0

I need to generate a large number of prime numbers, however it is taking far too long using the Sieve of Eratosthenes. Currently it takes roughly 3 seconds to generate primes under 100,000 and roughly 30 for primes under 1,000,000. Which seems to indicate an O(n) complexity but as far as I know that's not right. Code:

def generate_primes(limit):
    boolean_list = [False] * 2 + [True] * (limit - 1)
    for n in range(2, int(limit ** 0.5 + 1)):
        if boolean_list[n] == True:
            for i in range(n ** 2, limit + 1, n):
                boolean_list[i] = False

Am I missing something obvious? How can I improve the performance of the sieve?

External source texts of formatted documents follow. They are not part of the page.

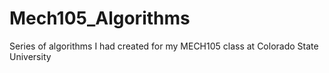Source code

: # Mech105_Algorithms
Series of algorithms I had created for my MECH105 class at Colorado State University
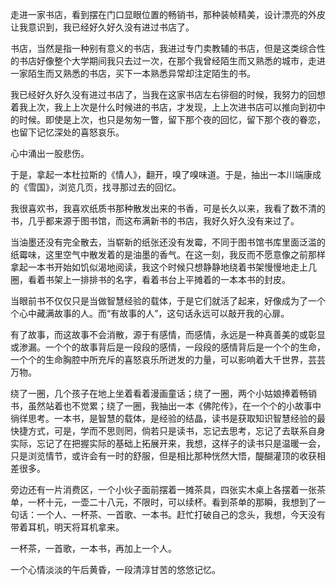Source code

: 走进一家书店，看到摆在门口显眼位置的畅销书，那种装帧精美，设计漂亮的外皮让我意识到，我已经好久好久没有进过书店了。

书店，当然是指一种别有意义的书店，我进过专门卖教辅的书店，但是这类综合性的书店好像整个大学期间我只去过一次，在那个我曾经陌生而又熟悉的城市，走进一家陌生而又熟悉的书店，买下一本熟悉异常却注定陌生的书。

我已经好久好久没有进过书店了，当我在这家书店左右徘徊的时候，我努力的回想着我上次，我上上次是什么时候进的书店，才发现，上上次进书店可以推向到初中的时候。即使是上次，也只是匆匆一瞥，留下那个夜的回忆，留下那个夜的眷恋，也留下记忆深处的喜怒哀乐。

心中涌出一股悲伤。

于是，拿起一本杜拉斯的《情人》，翻开，嗅了嗅味道。于是，抽出一本川端康成的《雪国》，浏览几页，找寻那过去的回忆。

我很喜欢书，我喜欢纸质书那种散发出来的书香，可是长久以来，我看了数不清的书，几乎都来源于图书馆，而这布满新书的书店，我好久好久没有来过了。

当油墨还没有完全散去，当崭新的纸张还没有发霉，不同于图书馆书库里面泛滥的纸霉味，这里空气中散发着的是油墨的香气。在这一刻，我反而不愿意像之前那样拿起一本书开始如饥似渴地阅读，我这个时候只想静静地绕着书架慢慢地走上几圈，看着书架上一排排书的名字，看着书台上平摊着的一本本书的封皮。

当眼前书不仅仅只是当做智慧经验的载体，于是它们就活了起来，好像成为了一个个心中藏满故事的人。而“有故事的人”，这句话永远可以敲开我的心扉。

有了故事，而这故事不会消散，源于有感情，而感情，永远是一种真善美的或彰显或渗漏。一个个的故事背后是一段段的感情，一段段的感情背后是一个个的生命，一个个的生命胸腔中所充斥的喜怒哀乐所迸发的力量，可以影响着大千世界，芸芸万物。

绕了一圈，几个孩子在地上坐着看着漫画童话；绕了一圈，两个小姑娘捧着畅销书，虽然站着也不觉累；绕了一圈，我抽出一本《佛陀传》，在一个个的小故事中徜徉思考。一本书，是智慧的载体，是经验的结晶，读书是获取知识智慧经验的最快捷方式，可是，学而不思则罔，倘若只是读书，忘记去思考，忘记了去联系自身实际，忘记了在把握实际的基础上拓展开来，我想，这样子的读书只是温暖一会，只是浏览情节，或许会有一时的舒服，但是相比那种恍然大悟，醍醐灌顶的收获相差很多。

旁边还有一片消费区，一个小伙子面前摆着一摊茶具，四张实木桌上各摆着一张茶单，一杯十元，一壶二十八元，不限时，可以续杯。看到茶单的那瞬，我想到了一句话：一个人、一杯茶、一首歌、一本书。赶忙打破自己的念头，我想，今天没有带着耳机，明天将耳机拿来。

一杯茶，一首歌，一本书，再加上一个人。

一个心情淡淡的午后黄昏，一段清淳甘苦的悠悠记忆。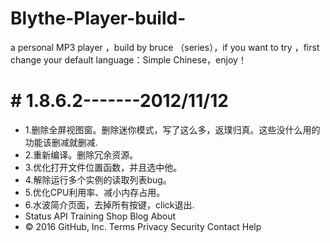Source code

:# Blythe-Player-build-
 a personal MP3 player ，build by bruce （series），if you want to try ，first change your default language：Simple Chinese，enjoy！

# # 1.8.6.2-------2012/11/12

- 1.删除全屏视图窗。删除迷你模式，写了这么多，返璞归真。这些没什么用的功能该删减就删减.
- 2.重新编译。删除冗余资源。
- 3.优化打开文件位置函数，并且选中他。
- 4.解除运行多个实例的读取列表bug。
- 5.优化CPU利用率、减小内存占用。
- 6.水波简介页面，去掉所有按键，click退出.
- Status API Training Shop Blog About
- © 2016 GitHub, Inc. Terms Privacy Security Contact Help
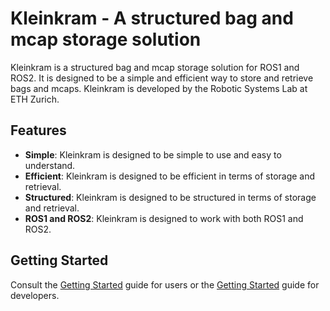 # Kleinkram - A structured bag and mcap storage solution

Kleinkram is a structured bag and mcap storage solution for ROS1 and ROS2. It is designed to be a simple and efficient
way to store and retrieve bags and mcaps. Kleinkram is developed by the Robotic Systems Lab at ETH Zurich.

## Features

-   **Simple**: Kleinkram is designed to be simple to use and easy to understand.
-   **Efficient**: Kleinkram is designed to be efficient in terms of storage and retrieval.
-   **Structured**: Kleinkram is designed to be structured in terms of storage and retrieval.
-   **ROS1 and ROS2**: Kleinkram is designed to work with both ROS1 and ROS2.

## Getting Started

Consult the [Getting Started](https://docs.datasets.leggedrobotics.com/usage/getting-started.html) guide for users or
the [Getting Started](https://docs.datasets.leggedrobotics.com/development/getting-started.html) guide for developers.
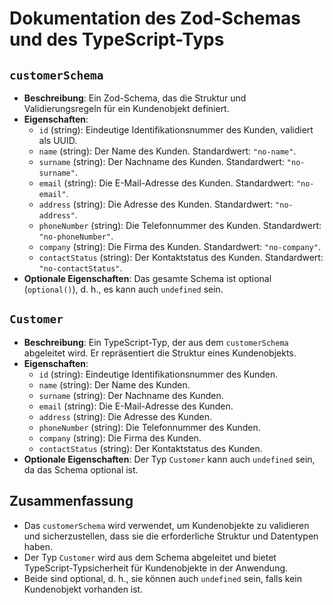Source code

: # Dokumentation des Zod-Schemas und des TypeScript-Typs

## `customerSchema`
- **Beschreibung**: Ein Zod-Schema, das die Struktur und Validierungsregeln für ein Kundenobjekt definiert.
- **Eigenschaften**:
  - `id` (string): Eindeutige Identifikationsnummer des Kunden, validiert als UUID.
  - `name` (string): Der Name des Kunden. Standardwert: `"no-name"`.
  - `surname` (string): Der Nachname des Kunden. Standardwert: `"no-surname"`.
  - `email` (string): Die E-Mail-Adresse des Kunden. Standardwert: `"no-email"`.
  - `address` (string): Die Adresse des Kunden. Standardwert: `"no-address"`.
  - `phoneNumber` (string): Die Telefonnummer des Kunden. Standardwert: `"no-phoneNumber"`.
  - `company` (string): Die Firma des Kunden. Standardwert: `"no-company"`.
  - `contactStatus` (string): Der Kontaktstatus des Kunden. Standardwert: `"no-contactStatus"`.
- **Optionale Eigenschaften**: Das gesamte Schema ist optional (`optional()`), d. h., es kann auch `undefined` sein.

## `Customer`
- **Beschreibung**: Ein TypeScript-Typ, der aus dem `customerSchema` abgeleitet wird. Er repräsentiert die Struktur eines Kundenobjekts.
- **Eigenschaften**:
  - `id` (string): Eindeutige Identifikationsnummer des Kunden.
  - `name` (string): Der Name des Kunden.
  - `surname` (string): Der Nachname des Kunden.
  - `email` (string): Die E-Mail-Adresse des Kunden.
  - `address` (string): Die Adresse des Kunden.
  - `phoneNumber` (string): Die Telefonnummer des Kunden.
  - `company` (string): Die Firma des Kunden.
  - `contactStatus` (string): Der Kontaktstatus des Kunden.
- **Optionale Eigenschaften**: Der Typ `Customer` kann auch `undefined` sein, da das Schema optional ist.

## Zusammenfassung
- Das `customerSchema` wird verwendet, um Kundenobjekte zu validieren und sicherzustellen, dass sie die erforderliche Struktur und Datentypen haben.
- Der Typ `Customer` wird aus dem Schema abgeleitet und bietet TypeScript-Typsicherheit für Kundenobjekte in der Anwendung.
- Beide sind optional, d. h., sie können auch `undefined` sein, falls kein Kundenobjekt vorhanden ist.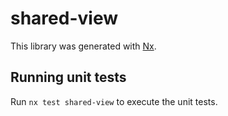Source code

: # shared-view

This library was generated with [Nx](https://nx.dev).

## Running unit tests

Run `nx test shared-view` to execute the unit tests.
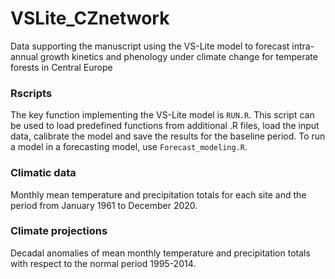 # VSLite_CZnetwork
Data supporting the manuscript using the VS-Lite model to forecast intra-annual growth kinetics and phenology under climate change for temperate forests in Central Europe

### Rscripts 
The key function implementing the VS-Lite model is `RUN.R`. This script can be used to load predefined functions from additional .R files, load the input data, calibrate the model and save the results for the baseline period. To run a model in a forecasting model, use `Forecast_modeling.R`.

### Climatic data
Monthly mean temperature and precipitation totals for each site and the period from January 1961 to December 2020. 

### Climate projections
Decadal anomalies of mean monthly temperature and precipitation totals with respect to the normal period 1995-2014.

  • If your algorithm is O(n) congratulations, it's faster than any known implementation (it's usually O(n log log n) according to the Wikipedia page). But it's not clear why that's a problem. – Denziloe Aug 30 '18 at 20:09
  • 1
    `if boolean_list[n] == True:` => `if boolean_list[n]:` apart from that I don't see how it could be improved – Jean-François Fabre Aug 30 '18 at 20:09
  • maybe use `numpy` to set to false with vectorized indices to avoid the inner loop? – Jean-François Fabre Aug 30 '18 at 20:11
  • use an integer set instead of list? – Serge Aug 30 '18 at 20:11
  • @Denziloe Maybe I've misunderstood the time complexity for it. I was under the assumption that the Sieve of Eratosthenes was meant to run faster and I wasn't sure if there was a mistake with my implementation of it – danjedwards123 Aug 30 '18 at 20:12
  • @danjedwards123 Faster than what? – Denziloe Aug 30 '18 at 20:13
  • @Denziloe Just in general. Are there any quicker ways to generate large primes? – danjedwards123 Aug 30 '18 at 20:16
  • n ** 2 => n * n – Serge Aug 30 '18 at 20:17
  • is it correct btw? n ** 2 looks suspitious – Serge Aug 30 '18 at 20:19
  • @danjedwards123 Yes, I'm sure there are faster ways than Eratosthenes. Is your implementation of Eratosthenes worryingly slow? I don't see any reason to think so. Python is a high-level language and iterating in Python can often be around 100 times slower than using a lower-level language such as C. If you want to use Python you might want to look into `numpy` which provides an interface to fast arrays written in C. – Denziloe Aug 30 '18 at 20:21
  • @Serge They are the same in this case as ** is the power operator – danjedwards123 Aug 30 '18 at 20:22
  • @danjedwards123 I ran your code basically unchanged on a Raspberry pi 1 model B, no overclocking and got 0.6 seconds and 6.65 seconds respectively for limits 10^5 and 10^6. Are you perhaps trying it out in debugging mode in an IDE? that could add delays on each iteration and this code has lots of them – Ilia Gilmijarow Aug 30 '18 at 20:39
  • use xrange for speed – Serge Aug 30 '18 at 20:47
  • tried n * n, 2ms improvement on my pc! – Serge Aug 30 '18 at 20:53
  • xrange has no advantage over range in python3, I think – Ilia Gilmijarow Aug 30 '18 at 20:56
  • Please see: [Why is “Is this correct?” an off topic question, and what should I ask instead?](https://meta.stackoverflow.com/questions/359466/why-is-is-this-correct-an-off-topic-question-and-what-should-i-ask-instead) – EJoshuaS - Stand with Ukraine Aug 30 '18 at 23:28

2 Answers2

1

Loop indexing is well known in Python to be an incredibly slow operation. By replacing a loop with array slicing, and a list with a Numpy array, we see increases @ 3x:

import numpy as np
import timeit

def generate_primes_original(limit):
    boolean_list = [False] * 2 + [True] * (limit - 1)
    for n in range(2, int(limit ** 0.5 + 1)):
        if boolean_list[n] == True:
            for i in range(n ** 2, limit + 1, n):
                boolean_list[i] = False
    return np.array(boolean_list,dtype=np.bool)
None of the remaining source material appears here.